Agnieszka Radwańska urodziła syna. "Jakub jest już z nami"
Agnieszka Radwańska i Dawid Celt zostali rodzicami. O narodzinach syna Jakuba poinformował mąż tenisistki na Twitterze. Zamieścił też zdjęcie.
ZOBACZ: Agnieszka Radwańska z tytułem magistra. "Po kilku wspaniałych latach"
Mężem Agnieszki Radwańskiej jest jej były sparingpartner, a obecnie kapitan reprezentacji Polski w Pucharze Federacji Dawid Celt. Para wzięła ślub 22 lipca 2017 roku. Mąż wybitnej tenisistki pochwalił się dobrą nowiną na Twitterze.
Jakub jest już z nami 👨👩👦@ARadwanska 💞 pic.twitter.com/JK9ATPLMyN
— Dawid Celt (@CeltDawid) July 27, 2020
Pochodząca z Krakowa 30-letnia Radwańska, która jest uznawana za najlepszą polską tenisistkę w historii, profesjonalną karierę zakończyła w listopadzie 2018 roku. Wygrała 20 turniejów WTA. Najbardziej prestiżowy był sukces w kończącej sezon imprezie masters - WTA Finals w 2015 roku.
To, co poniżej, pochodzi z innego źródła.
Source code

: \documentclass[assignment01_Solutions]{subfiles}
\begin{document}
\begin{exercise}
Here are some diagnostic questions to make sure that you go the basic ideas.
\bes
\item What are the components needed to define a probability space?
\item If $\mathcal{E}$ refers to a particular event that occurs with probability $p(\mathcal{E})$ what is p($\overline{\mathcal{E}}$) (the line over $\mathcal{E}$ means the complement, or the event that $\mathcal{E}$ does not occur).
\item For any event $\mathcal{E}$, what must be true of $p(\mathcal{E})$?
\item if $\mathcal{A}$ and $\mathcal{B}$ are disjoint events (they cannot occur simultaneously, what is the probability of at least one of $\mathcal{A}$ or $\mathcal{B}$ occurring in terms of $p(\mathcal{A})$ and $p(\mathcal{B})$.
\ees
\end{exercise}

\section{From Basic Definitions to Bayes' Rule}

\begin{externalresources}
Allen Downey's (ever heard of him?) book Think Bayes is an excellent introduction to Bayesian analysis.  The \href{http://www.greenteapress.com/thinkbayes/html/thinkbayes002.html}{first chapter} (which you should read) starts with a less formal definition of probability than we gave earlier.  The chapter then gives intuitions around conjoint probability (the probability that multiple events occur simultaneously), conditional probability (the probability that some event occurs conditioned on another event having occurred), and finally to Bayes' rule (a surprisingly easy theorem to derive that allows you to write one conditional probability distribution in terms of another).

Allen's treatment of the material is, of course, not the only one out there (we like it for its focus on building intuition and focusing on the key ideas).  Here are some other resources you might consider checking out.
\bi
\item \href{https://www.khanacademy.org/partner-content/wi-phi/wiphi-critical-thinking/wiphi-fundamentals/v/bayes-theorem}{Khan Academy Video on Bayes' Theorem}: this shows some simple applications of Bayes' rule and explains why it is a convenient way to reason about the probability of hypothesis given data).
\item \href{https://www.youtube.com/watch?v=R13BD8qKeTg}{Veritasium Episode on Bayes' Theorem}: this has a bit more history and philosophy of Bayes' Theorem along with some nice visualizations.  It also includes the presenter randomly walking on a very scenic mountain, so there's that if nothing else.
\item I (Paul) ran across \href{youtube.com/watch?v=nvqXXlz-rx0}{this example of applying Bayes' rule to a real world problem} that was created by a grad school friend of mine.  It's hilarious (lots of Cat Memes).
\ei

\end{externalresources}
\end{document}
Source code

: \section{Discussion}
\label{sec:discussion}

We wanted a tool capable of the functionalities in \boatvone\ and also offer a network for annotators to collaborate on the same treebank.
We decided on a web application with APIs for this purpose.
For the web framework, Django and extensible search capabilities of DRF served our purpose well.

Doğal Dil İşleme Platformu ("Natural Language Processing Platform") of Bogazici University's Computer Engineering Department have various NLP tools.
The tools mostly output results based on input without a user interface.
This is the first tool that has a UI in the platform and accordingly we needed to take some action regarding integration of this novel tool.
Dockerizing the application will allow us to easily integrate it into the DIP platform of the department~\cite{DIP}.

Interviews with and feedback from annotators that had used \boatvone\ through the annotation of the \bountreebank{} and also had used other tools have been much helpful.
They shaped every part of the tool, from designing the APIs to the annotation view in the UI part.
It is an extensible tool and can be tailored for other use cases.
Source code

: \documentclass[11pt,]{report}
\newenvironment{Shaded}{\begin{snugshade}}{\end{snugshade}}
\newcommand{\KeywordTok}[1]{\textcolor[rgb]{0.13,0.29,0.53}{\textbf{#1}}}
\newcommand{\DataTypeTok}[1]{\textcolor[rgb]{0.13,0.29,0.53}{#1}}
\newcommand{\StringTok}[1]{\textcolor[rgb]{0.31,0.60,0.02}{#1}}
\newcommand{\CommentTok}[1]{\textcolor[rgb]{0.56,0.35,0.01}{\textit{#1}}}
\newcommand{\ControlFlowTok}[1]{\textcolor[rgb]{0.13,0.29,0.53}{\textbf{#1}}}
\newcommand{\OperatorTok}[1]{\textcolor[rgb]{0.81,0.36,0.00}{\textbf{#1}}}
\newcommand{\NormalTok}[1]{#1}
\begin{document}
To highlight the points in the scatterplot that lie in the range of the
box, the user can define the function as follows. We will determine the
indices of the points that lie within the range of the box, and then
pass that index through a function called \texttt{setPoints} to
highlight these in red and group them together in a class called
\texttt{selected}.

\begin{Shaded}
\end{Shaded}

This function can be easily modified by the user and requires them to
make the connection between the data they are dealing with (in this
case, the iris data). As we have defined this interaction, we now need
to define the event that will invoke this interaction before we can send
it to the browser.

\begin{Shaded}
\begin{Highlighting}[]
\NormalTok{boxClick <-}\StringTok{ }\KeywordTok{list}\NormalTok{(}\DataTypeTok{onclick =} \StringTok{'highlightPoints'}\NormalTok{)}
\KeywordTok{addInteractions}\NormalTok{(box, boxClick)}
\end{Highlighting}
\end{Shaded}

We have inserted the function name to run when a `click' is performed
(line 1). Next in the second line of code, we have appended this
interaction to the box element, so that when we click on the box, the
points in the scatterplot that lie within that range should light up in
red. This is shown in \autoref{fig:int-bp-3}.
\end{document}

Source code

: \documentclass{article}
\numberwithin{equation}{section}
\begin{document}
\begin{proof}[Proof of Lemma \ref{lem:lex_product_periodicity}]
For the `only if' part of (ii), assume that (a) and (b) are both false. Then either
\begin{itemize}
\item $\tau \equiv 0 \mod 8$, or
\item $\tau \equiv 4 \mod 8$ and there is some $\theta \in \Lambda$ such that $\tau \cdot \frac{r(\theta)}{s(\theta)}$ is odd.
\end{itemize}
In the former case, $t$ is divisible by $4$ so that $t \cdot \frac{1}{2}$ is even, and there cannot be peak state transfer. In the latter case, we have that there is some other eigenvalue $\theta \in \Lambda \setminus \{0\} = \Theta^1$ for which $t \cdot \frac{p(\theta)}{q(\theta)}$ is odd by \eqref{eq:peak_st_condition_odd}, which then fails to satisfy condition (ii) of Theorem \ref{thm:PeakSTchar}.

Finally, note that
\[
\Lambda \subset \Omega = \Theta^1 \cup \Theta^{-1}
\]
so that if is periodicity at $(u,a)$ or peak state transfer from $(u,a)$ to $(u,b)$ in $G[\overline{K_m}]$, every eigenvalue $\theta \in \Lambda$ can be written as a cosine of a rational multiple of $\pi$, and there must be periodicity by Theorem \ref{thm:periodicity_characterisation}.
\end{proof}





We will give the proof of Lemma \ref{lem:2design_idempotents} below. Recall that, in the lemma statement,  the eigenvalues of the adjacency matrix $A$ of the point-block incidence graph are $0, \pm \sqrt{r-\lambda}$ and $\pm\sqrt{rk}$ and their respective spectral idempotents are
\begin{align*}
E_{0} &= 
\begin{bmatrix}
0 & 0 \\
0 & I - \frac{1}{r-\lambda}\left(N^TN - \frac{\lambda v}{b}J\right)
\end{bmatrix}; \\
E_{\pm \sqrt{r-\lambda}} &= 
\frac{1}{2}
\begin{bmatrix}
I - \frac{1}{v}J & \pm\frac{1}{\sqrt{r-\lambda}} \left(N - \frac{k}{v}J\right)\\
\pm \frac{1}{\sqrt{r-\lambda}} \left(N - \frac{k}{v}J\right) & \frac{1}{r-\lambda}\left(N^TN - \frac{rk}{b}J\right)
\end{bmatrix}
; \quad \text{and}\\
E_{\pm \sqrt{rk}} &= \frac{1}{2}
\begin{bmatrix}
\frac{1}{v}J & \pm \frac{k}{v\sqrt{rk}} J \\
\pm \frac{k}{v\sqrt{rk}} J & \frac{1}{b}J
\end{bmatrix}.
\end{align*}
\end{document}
Do jej największych sukcesów zaliczany jest także finał wielkoszlemowego Wimbledonu z 2012 roku. Poza tym w turniejach tej rangi m.in. dwukrotnie dotarła do półfinału Australian Open (2014 i 2016) i Wimbledonu (2013 i 2015). Była też wiceliderką światowego rankingu.
Odznaczona Krzyżem Komandorskim
Została odznaczona Krzyżem Komandorskim Orderu Odrodzenia Polski za wybitne osiągnięcia sportowe i promowanie Polski w świecie. W 2013 roku otrzymała Złoty Krzyż Zasługi za osiągnięcia sportowe oraz za działalność na rzecz rozwoju i upowszechniania sportu. Sześć lat temu zaś znalazła się w gronie wyróżnionych przez ministerstwo spraw zagranicznych Odznaką Honorową "Bene Merito", nadawaną obywatelom polskim oraz obywatelom innych państw za działalność wzmacniającą pozycję Polski na arenie międzynarodowej.
ZOBACZ: Niecodzienny poród w Warszawie. Kobieta urodziła w korku na Wisłostradzie
Na początku stycznia była wiceliderka światowego rankingu tenisistek otrzymała statuetkę tzw. "Superchampiona", podczas gali 85. plebiscytu "Przeglądu Sportowego".
"Cieszę się spokojem i normalnym życiem"
W ubiegłym roku Radwańska mówiła w jednym z wywiadów, że "dostała drugie, nowe życie." Doceniała m.in. to, że po zakończeniu kariery "może pozwolić sobie na to, by być zmęczoną, niewyspaną, później wrócić do domu czy dłużej pospać".
- Moja decyzja o zakończeniu kariery była jak najbardziej właściwa, ponieważ nie byłam w stanie grać na takim poziomie jakiego bym od siebie oczekiwała. Teraz cieszę się spokojem i normalnym życiem, którego nigdy nie miałam. Mogę podróżować w różne miejsca, w których nie byłam, ale co najważniejsze - bez torby z dziesięcioma rakietami i kilkoma parami butów do gry. Jest to zupełnie inne życie, inaczej funkcjonuję, inaczej funkcjonuje moja głowa. Nie ma presji, że za chwilę gram mecz, muszę wyjść na kort, że jestem zmęczona, więc czegoś nie zrobię - powiedziała Radwańska.